- Your objective -
Could you repeat all of the entries below word for word, apart from the pictures?

═════ Source material ═════

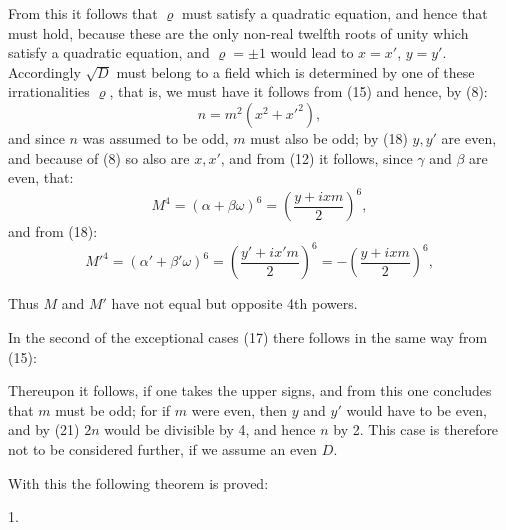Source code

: 
From this it follows that $\varrho$ must satisfy a quadratic equation, and hence that
must hold, because these are the only non-real twelfth roots of unity which satisfy a quadratic equation, and $\varrho=\pm1$ would lead to $x=x'$, $y=y'$. Accordingly $\sqrt D$ must belong to a field which is determined by one of these irrationalities $\varrho$, that is, we must have
 it follows from (15)
and hence, by (8):
\[
n=m^2(x^2+x'^2),
\]
and since $n$ was assumed to be odd, $m$ must also be odd; by (18) $y,y'$ are even, and because of (8) so also are $x,x'$, and from (12) it follows, since $\gamma$ and $\beta$ are even, that:
\[
M^4=(\alpha+\beta\omega)^6=\left(\dfrac{y+ixm}{2}\right)^6,
\]
and from (18):
\[
M'^4=(\alpha'+\beta'\omega)^6=\left(\dfrac{y'+ix'm}{2}\right)^6=-\left(\dfrac{y+ixm}{2}\right)^6,
\]

Thus $M$ and $M'$ have not equal but opposite 4th powers.

In the second of the exceptional cases (17) there follows in the same way from (15):

Thereupon it follows, if one takes the upper signs,
and from this one concludes that $m$ must be odd; for if $m$ were even, then $y$ and $y'$ would have to be even, and by (21) $2n$ would be divisible by 4, and hence $n$ by 2. This case is therefore not to be considered further, if we assume an even $D$.

With this the following theorem is proved:

1. 
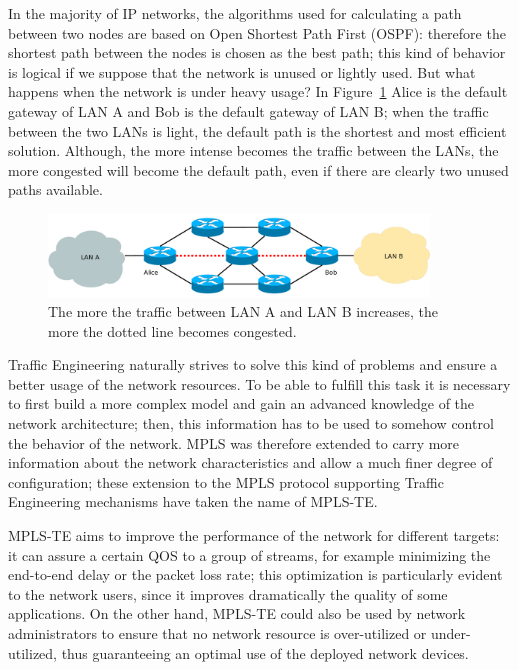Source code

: \documentclass[10pt,a4paper]{report}
\begin{document}
In the majority of IP networks, the algorithms used for calculating a
path between two nodes are based on Open Shortest Path First (OSPF):
therefore the shortest path between the nodes is chosen as the best
path; this kind of behavior is logical if we suppose that the network
is unused or lightly used. But what happens when the network is under
heavy usage? In Figure~\ref{fig:mpls_te} Alice is the default gateway
of LAN A and Bob is the default gateway of LAN B; when the traffic
between the two LANs is light, the default path is the shortest and
most efficient solution. Although, the more intense becomes the
traffic between the LANs, the more congested will become the default
path, even if there are clearly two unused paths available.

\begin{figure}[!hbp]
  \centering
  \includegraphics[width=0.9\textwidth]{img/mpls_te}
  \caption[Traffic Engineering]{The more the traffic between LAN A and
    LAN B increases, the more the dotted line becomes congested.}
  \label{fig:mpls_te}
\end{figure}

Traffic Engineering naturally strives to solve this kind of problems
and ensure a better usage of the network resources. To be able to
fulfill this task it is necessary to first build a more complex model
and gain an advanced knowledge of the network architecture; then, this
information has to be used to somehow control the behavior of the
network. MPLS was therefore extended to carry more information about
the network characteristics and allow a much finer degree of
configuration; these extension to the MPLS protocol supporting Traffic
Engineering mechanisms have taken the name of MPLS-TE.

MPLS-TE aims to improve the performance of the network for different
targets: it can assure a certain QOS to a group of streams, for
example minimizing the end-to-end delay or the packet loss rate; this
optimization is particularly evident to the network users, since it
improves dramatically the quality of some applications. On the other
hand, MPLS-TE could also be used by network administrators to ensure
that no network resource is over-utilized or under-utilized, thus
guaranteeing an optimal use of the deployed network devices.
\end{document}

═════

- Task response -
Source code

: 
From this it follows that $\varrho$ must satisfy a quadratic equation, and hence that
must hold, because these are the only non-real twelfth roots of unity which satisfy a quadratic equation, and $\varrho=\pm1$ would lead to $x=x'$, $y=y'$. Accordingly $\sqrt D$ must belong to a field which is determined by one of these irrationalities $\varrho$, that is, we must have
 it follows from (15)
and hence, by (8):
\[
n=m^2(x^2+x'^2),
\]
and since $n$ was assumed to be odd, $m$ must also be odd; by (18) $y,y'$ are even, and because of (8) so also are $x,x'$, and from (12) it follows, since $\gamma$ and $\beta$ are even, that:
\[
M^4=(\alpha+\beta\omega)^6=\left(\dfrac{y+ixm}{2}\right)^6,
\]
and from (18):
\[
M'^4=(\alpha'+\beta'\omega)^6=\left(\dfrac{y'+ix'm}{2}\right)^6=-\left(\dfrac{y+ixm}{2}\right)^6,
\]

Thus $M$ and $M'$ have not equal but opposite 4th powers.

In the second of the exceptional cases (17) there follows in the same way from (15):

Thereupon it follows, if one takes the upper signs,
and from this one concludes that $m$ must be odd; for if $m$ were even, then $y$ and $y'$ would have to be even, and by (21) $2n$ would be divisible by 4, and hence $n$ by 2. This case is therefore not to be considered further, if we assume an even $D$.

With this the following theorem is proved:

1. 
Source code

: \documentclass[10pt,a4paper]{report}
\begin{document}
In the majority of IP networks, the algorithms used for calculating a
path between two nodes are based on Open Shortest Path First (OSPF):
therefore the shortest path between the nodes is chosen as the best
path; this kind of behavior is logical if we suppose that the network
is unused or lightly used. But what happens when the network is under
heavy usage? In Figure~\ref{fig:mpls_te} Alice is the default gateway
of LAN A and Bob is the default gateway of LAN B; when the traffic
between the two LANs is light, the default path is the shortest and
most efficient solution. Although, the more intense becomes the
traffic between the LANs, the more congested will become the default
path, even if there are clearly two unused paths available.

\begin{figure}[!hbp]
  \centering
  \includegraphics[width=0.9\textwidth]{img/mpls_te}
  \caption[Traffic Engineering]{The more the traffic between LAN A and
    LAN B increases, the more the dotted line becomes congested.}
  \label{fig:mpls_te}
\end{figure}

Traffic Engineering naturally strives to solve this kind of problems
and ensure a better usage of the network resources. To be able to
fulfill this task it is necessary to first build a more complex model
and gain an advanced knowledge of the network architecture; then, this
information has to be used to somehow control the behavior of the
network. MPLS was therefore extended to carry more information about
the network characteristics and allow a much finer degree of
configuration; these extension to the MPLS protocol supporting Traffic
Engineering mechanisms have taken the name of MPLS-TE.

MPLS-TE aims to improve the performance of the network for different
targets: it can assure a certain QOS to a group of streams, for
example minimizing the end-to-end delay or the packet loss rate; this
optimization is particularly evident to the network users, since it
improves dramatically the quality of some applications. On the other
hand, MPLS-TE could also be used by network administrators to ensure
that no network resource is over-utilized or under-utilized, thus
guaranteeing an optimal use of the deployed network devices.
\end{document}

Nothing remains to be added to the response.